# Assignment
Write out every line below that contains "ship".
——
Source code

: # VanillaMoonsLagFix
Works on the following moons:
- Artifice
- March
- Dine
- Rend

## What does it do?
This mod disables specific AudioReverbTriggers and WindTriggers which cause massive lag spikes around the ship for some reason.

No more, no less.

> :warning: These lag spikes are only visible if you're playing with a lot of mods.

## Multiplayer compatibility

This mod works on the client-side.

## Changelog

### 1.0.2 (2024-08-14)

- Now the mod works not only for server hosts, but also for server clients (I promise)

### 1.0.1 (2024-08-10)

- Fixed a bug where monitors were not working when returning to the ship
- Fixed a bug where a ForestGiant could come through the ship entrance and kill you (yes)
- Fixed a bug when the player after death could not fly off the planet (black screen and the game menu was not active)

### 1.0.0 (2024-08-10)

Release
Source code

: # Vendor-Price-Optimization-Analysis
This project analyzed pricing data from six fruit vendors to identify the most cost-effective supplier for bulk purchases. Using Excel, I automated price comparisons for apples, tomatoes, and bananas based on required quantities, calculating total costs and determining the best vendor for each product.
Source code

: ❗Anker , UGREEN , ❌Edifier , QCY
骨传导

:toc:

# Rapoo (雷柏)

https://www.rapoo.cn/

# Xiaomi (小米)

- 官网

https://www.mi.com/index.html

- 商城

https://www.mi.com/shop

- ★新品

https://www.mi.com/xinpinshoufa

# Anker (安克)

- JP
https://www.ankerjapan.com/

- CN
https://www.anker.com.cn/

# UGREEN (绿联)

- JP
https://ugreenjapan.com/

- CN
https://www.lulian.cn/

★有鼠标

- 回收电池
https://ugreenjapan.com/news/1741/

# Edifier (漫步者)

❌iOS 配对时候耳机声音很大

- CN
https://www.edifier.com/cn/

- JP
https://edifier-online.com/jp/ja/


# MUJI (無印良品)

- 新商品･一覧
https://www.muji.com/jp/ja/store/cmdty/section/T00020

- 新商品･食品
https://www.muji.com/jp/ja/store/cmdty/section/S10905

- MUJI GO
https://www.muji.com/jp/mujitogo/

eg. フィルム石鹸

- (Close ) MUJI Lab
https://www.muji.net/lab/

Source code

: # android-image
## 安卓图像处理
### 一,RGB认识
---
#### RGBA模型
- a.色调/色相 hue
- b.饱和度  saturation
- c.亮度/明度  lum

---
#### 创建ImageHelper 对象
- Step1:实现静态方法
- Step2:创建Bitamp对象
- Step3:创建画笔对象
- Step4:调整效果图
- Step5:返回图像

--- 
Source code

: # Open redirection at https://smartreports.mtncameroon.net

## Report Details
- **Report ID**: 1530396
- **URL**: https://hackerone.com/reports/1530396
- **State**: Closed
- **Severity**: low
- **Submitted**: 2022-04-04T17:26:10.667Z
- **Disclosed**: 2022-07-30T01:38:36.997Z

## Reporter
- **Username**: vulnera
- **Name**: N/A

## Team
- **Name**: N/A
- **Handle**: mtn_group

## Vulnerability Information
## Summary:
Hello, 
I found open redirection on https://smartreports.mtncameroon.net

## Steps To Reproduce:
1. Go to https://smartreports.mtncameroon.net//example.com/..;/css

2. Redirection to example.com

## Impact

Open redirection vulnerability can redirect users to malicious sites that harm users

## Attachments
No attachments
——
# Answer section
This mod disables specific AudioReverbTriggers and WindTriggers which cause massive lag spikes around the ship for some reason.
- Fixed a bug where monitors were not working when returning to the ship
- Fixed a bug where a ForestGiant could come through the ship entrance and kill you (yes)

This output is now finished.